Objective: Our objective was to quantify the relationship between dietary adherence, weight loss, and severity of caloric restriction.
Design and setting: Participants were randomized to diet only, diet-endurance training, or diet-resistance training until body mass index (BMI) was less than 25 kg/m(2).
Participants: Healthy overweight (BMI 27-30) premenopausal women (n = 141) were included in the study.
Interventions: An 800-kcal/d(-1) diet was provided, and the exercise groups were engaged in three sessions per week.
Main outcomes: Dietary adherence, calculated from total energy expenditure determined by doubly labeled water measurements and dual-energy x-ray absorptiometry body composition changes, and degree of caloric restriction were determined.

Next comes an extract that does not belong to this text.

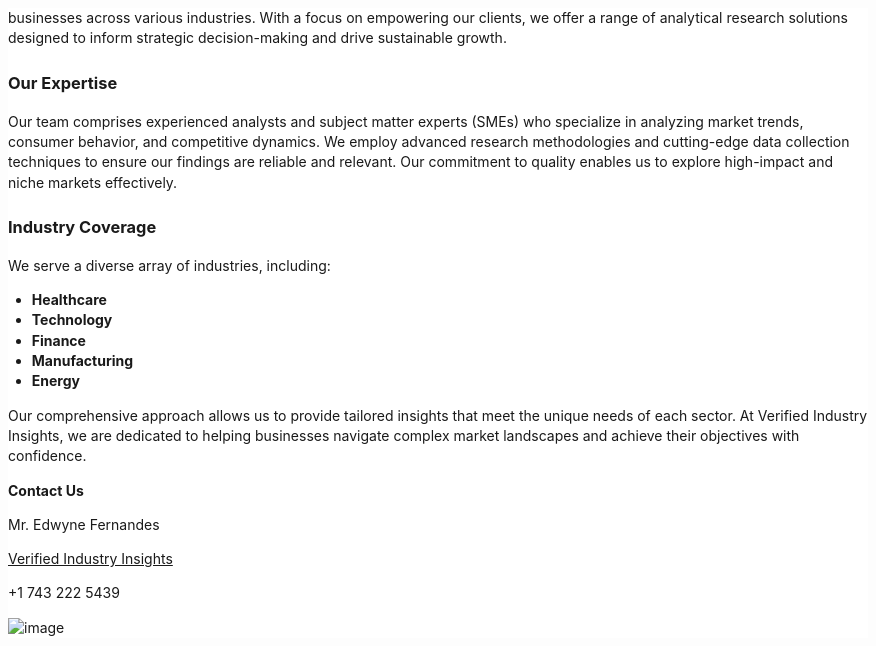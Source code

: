businesses across various industries. With a focus on empowering our clients, we offer a range of analytical research solutions designed to inform strategic decision-making and drive sustainable growth.</p><h3>Our Expertise</h3><p>Our team comprises experienced analysts and subject matter experts (SMEs) who specialize in analyzing market trends, consumer behavior, and competitive dynamics. We employ advanced research methodologies and cutting-edge data collection techniques to ensure our findings are reliable and relevant. Our commitment to quality enables us to explore high-impact and niche markets effectively.</p><h3>Industry Coverage</h3><p>We serve a diverse array of industries, including:</p><ul><li><strong>Healthcare</strong></li><li><strong>Technology</strong></li><li><strong>Finance</strong></li><li><strong>Manufacturing</strong></li><li><strong>Energy</strong></li></ul><p>Our comprehensive approach allows us to provide tailored insights that meet the unique needs of each sector. At Verified Industry Insights, we are dedicated to helping businesses navigate complex market landscapes and achieve their objectives with confidence.</p><p><strong>Contact Us</strong></p><p>Mr. Edwyne Fernandes</p><p><a href="https://www.verifiedindustryinsights.com/">Verified Industry Insights</a></p><p>+1 743 222 5439</p>
![image](https://github.com/user-attachments/assets/424b5972-34f3-40c8-baf9-4262475b334d)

Results: All groups had similar weight loss (approximately 12.1 +/- 2.5 kg) and length of time to reach target BMI (approximately 158 +/- 70 d). Caloric restriction averaged 59 +/- 9%, and adherence to diet was 73 +/- 34%. Adherence to diet was inversely associated to days to reach target BMI (r = -0.687; P < 0.01) and caloric restriction (r = -0.349; P < 0.01). Association between adherence to diet and percent weight lost as fat was positive for the diet-endurance training (r = 0.364; P < 0.05) but negatively correlated for the diet-only group (r = -0.387; P < 0.05).
Conclusions: Dietary adherence is strongly associated with rates of weight loss and adversely affected by the severity of caloric restriction. Weight loss programs should consider moderate caloric restriction relative to estimates of energy requirements, rather than generic low-calorie diets.